● HOW TO COMPLETE THIS TASK:
Your answer should consist of each line below that includes the word "performs".

● DATA TO USE:

────

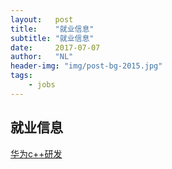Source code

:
 ```yaml
---
layout:   post
title:    "就业信息"
subtitle: "就业信息"
date:     2017-07-07
author:   "NL"
header-img: "img/post-bg-2015.jpg"
tags:
    - jobs
---
```




## 就业信息

[华为c++研发](http://blog.csdn.net/tommy_wxie/article/details/7348557)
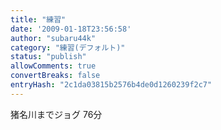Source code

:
 ```yaml
---
title: "練習"
date: '2009-01-18T23:56:58'
author: "subaru44k"
category: "練習(デフォルト)"
status: "publish"
allowComments: true
convertBreaks: false
entryHash: "2c1da03815b2576b4de0d1260239f2c7"
---
```

猪名川までジョグ
76分
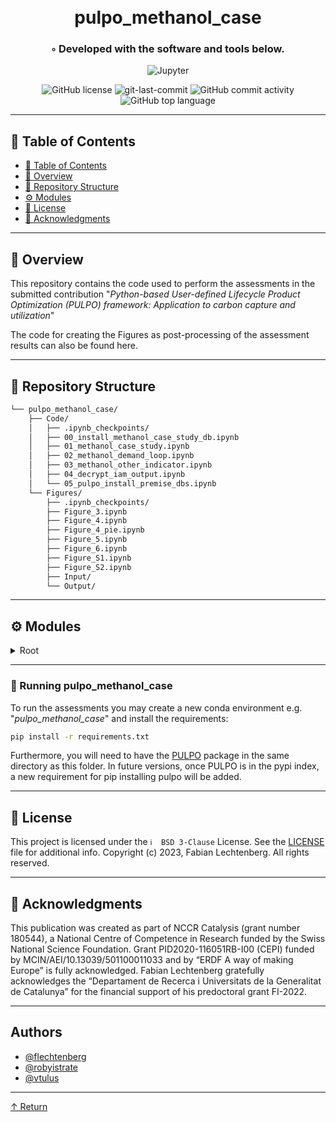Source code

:<div align="center">
<h1 align="center">
<br>pulpo_methanol_case</h1>
<h3>◦ Developed with the software and tools below.</h3>

<p align="center">
<img src="https://img.shields.io/badge/Jupyter-F37626.svg?style&logo=Jupyter&logoColor=white" alt="Jupyter" />
</p>
<img src="https://img.shields.io/github/license/flechtenberg/pulpo_methanol_case?style=flat&color=5D6D7E" alt="GitHub license" />
<img src="https://img.shields.io/github/last-commit/flechtenberg/pulpo_methanol_case?style=flat&color=5D6D7E" alt="git-last-commit" />
<img src="https://img.shields.io/github/commit-activity/m/flechtenberg/pulpo_methanol_case?style=flat&color=5D6D7E" alt="GitHub commit activity" />
<img src="https://img.shields.io/github/languages/top/flechtenberg/pulpo_methanol_case?style=flat&color=5D6D7E" alt="GitHub top language" />
</div>

---

## 📖 Table of Contents
- [📖 Table of Contents](#-table-of-contents)
- [📍 Overview](#-overview)
- [📂 Repository Structure](#-repository-structure)
- [⚙️ Modules](#modules)
- [📄 License](#-license)
- [👏 Acknowledgments](#-acknowledgments)

---


## 📍 Overview

This repository contains the code used to perform the assessments in the submitted contribution 
"*Python-based User-defined Lifecycle Product Optimization (PULPO) framework: Application to carbon capture and utilization*"

The code for creating the Figures as post-processing of the assessment results can also be found here.

---


## 📂 Repository Structure

```sh
└── pulpo_methanol_case/
    ├── Code/
    │   ├── .ipynb_checkpoints/
    │   ├── 00_install_methanol_case_study_db.ipynb
    │   ├── 01_methanol_case_study.ipynb
    │   ├── 02_methanol_demand_loop.ipynb
    │   ├── 03_methanol_other_indicator.ipynb
    │   ├── 04_decrypt_iam_output.ipynb
    │   └── 05_pulpo_install_premise_dbs.ipynb
    └── Figures/
        ├── .ipynb_checkpoints/
        ├── Figure_3.ipynb
        ├── Figure_4.ipynb
        ├── Figure_4_pie.ipynb
        ├── Figure_5.ipynb
        ├── Figure_6.ipynb
        ├── Figure_S1.ipynb
        ├── Figure_S2.ipynb
        ├── Input/
        └── Output/
```


---

## ⚙️ Modules

<details closed><summary>Root</summary>

| File                                                                                                                                                                                           | Summary                                                                                                                                                                                                                                                                                                                                                                                                                                    |
| ---  | ---  | 
| [00_install_methanol_case_study_db.ipynb](https://github.com/flechtenberg/pulpo_methanol_case/blob/main/Code/00_install_methanol_case_study_db.ipynb)                                          | This code installs the new carbon capture and methanol synthesis inventories on top of the premise databases.                                                                                                                                                                                                                                                                                   |
| [01_methanol_case_study.ipynb](https://github.com/flechtenberg/pulpo_methanol_case/blob/main/Code/01_methanol_case_study.ipynb)                                                                | This code performs a base GWP minimization for a given epsilon, including all necessary reference calculations.                                                                                                                                                                                                                                                                                  |
| [02_methanol_demand_loop.ipynb](https://github.com/flechtenberg/pulpo_methanol_case/blob/main/Code/02_methanol_demand_loop.ipynb)                                                              | This code calculates the full abatement scenario.                                                                                                                                                                                                                                                                                  |
| [03_methanol_other_indicator.ipynb](https://github.com/flechtenberg/pulpo_methanol_case/blob/main/Code/03_methanol_other_indicator.ipynb)                                                      | This code performs a base GWP minimization while calculating a range of alternative environmental indicators simultaneously.                                                                                                                                                                                                                                                                                  |
| [04_decrypt_iam_output.ipynb](https://github.com/flechtenberg/pulpo_methanol_case/blob/main/Code/04_decrypt_iam_output.ipynb)                                                                  | This code imports encrypted IAM results, decrypts them using a provided key, and then saves the decrypted data as separate CSV files for further analysis.                                                                                                                                                                                                                                                                                  |
| [05_pulpo_install_premise_dbs.ipynb](https://github.com/flechtenberg/pulpo_methanol_case/blob/main/Code/05_pulpo_install_premise_dbs.ipynb)                                                    | The code installs selected premise databases in a specified project, extracts IAM scenarios, updates ecoinvent activities, and saves the changes to Brightway. Additionally, it installs a modified IPCC2013 method with added characterization factors.                                                                                                                                                                                    |
| [Figure_3.ipynb](https://github.com/flechtenberg/pulpo_methanol_case/blob/main/Figures/Figure_3.ipynb)                                                                                         | The code in the provided Jupyter notebook generates Figure 3 for a selected scenario. It imports necessary libraries, prepares data, and plots the figure. The figure displays the distribution of different technologies (BAU, DAC, PSC) for methanol production and their electricity requirements. The figure also shows the reduction in greenhouse gas emissions. The resulting figure is saved as both a PNG image and an Excel file. |
| [Figure_4.ipynb](https://github.com/flechtenberg/pulpo_methanol_case/blob/main/Figures/Figure_4.ipynb)                                                                                         | This code generates Figure 4 for three selected scenarios. It imports data, interpolates values, prepares data for plotting, and creates a bar chart with stacked bars representing methanol production and a line chart indicating additional electricity. It saves the figure as an image and outputs the interpolated data.                                                                                                              |
| [Figure_5.ipynb](https://github.com/flechtenberg/pulpo_methanol_case/blob/main/Figures/Figure_5.ipynb)                                                                                         | This code generates Figure 5 for a specified scenario and year (Regionalized)                                                                      |
| [Figure_6.ipynb](https://github.com/flechtenberg/pulpo_methanol_case/blob/main/Figures/Figure_6.ipynb)                                                                                         | This code generates Figure 6 for a specified scenario and year (Demand). It imports necessary libraries, prepares data from an Excel file, calculates production ratios, and plots the results. The figure includes stacked area plots of methanol production and a line plot of DAC/PSC ratio. The final figure is saved as an image, and the data is saved in an Excel file.                                                                       |
| [Figure_S1.ipynb](https://github.com/flechtenberg/pulpo_methanol_case/blob/main/Figures/Figure_S1.ipynb)                                                                                       | The code generates Figure S1, which shows visualizes a minimal working example of PULPO.                                                                                                                                                                                                                                                                                              |
| [Figure_S2.ipynb](https://github.com/flechtenberg/pulpo_methanol_case/blob/main/Figures/Figure_S2.ipynb)                                                                                       | The code generates Figure S2, whcih visualizes the evolution of the electricity mixes in the three selected scenarios.                                                                                                                                                                                                                                                                                                |

</details>

---

### 🤖 Running pulpo_methanol_case
To run the assessments you may create a new conda environment e.g. "*pulpo_methanol_case*" and install the requirements:

```sh
pip install -r requirements.txt
```

Furthermore, you will need to have the [PULPO](https://github.com/flechtenberg/pulpo) package in the same directory as this folder. In future versions, once PULPO is in the pypi index, a new requirement for pip installing pulpo will be added.


---

## 📄 License

This project is licensed under the `ℹ️  BSD 3-Clause` License. See the [LICENSE](LICENSE) file for additional info.
Copyright (c) 2023, Fabian Lechtenberg. All rights reserved.

---

## 👏 Acknowledgments

This publication was created as part of NCCR Catalysis (grant number 180544), a National Centre of Competence in Research funded by the Swiss National Science Foundation. Grant PID2020-116051RB-I00 (CEPI) funded by MCIN/AEI/10.13039/501100011033 and by “ERDF A way of making Europe” is fully acknowledged. Fabian Lechtenberg gratefully acknowledges the “Departament de Recerca i Universitats de la Generalitat de Catalunya” for the financial support of his predoctoral grant FI-2022.

---
## Authors
- [@flechtenberg](https://www.github.com/flechtenberg)
- [@robyistrate](https://www.github.com/robyistrate)
- [@vtulus](https://www.github.com/vtulus)
---
[↑ Return](#Top)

────

● ANSWER BOX:
| [01_methanol_case_study.ipynb](https://github.com/flechtenberg/pulpo_methanol_case/blob/main/Code/01_methanol_case_study.ipynb)                                                                | This code performs a base GWP minimization for a given epsilon, including all necessary reference calculations.                                                                                                                                                                                                                                                                                  |
| [03_methanol_other_indicator.ipynb](https://github.com/flechtenberg/pulpo_methanol_case/blob/main/Code/03_methanol_other_indicator.ipynb)                                                      | This code performs a base GWP minimization while calculating a range of alternative environmental indicators simultaneously.                                                                                                                                                                                                                                                                                  |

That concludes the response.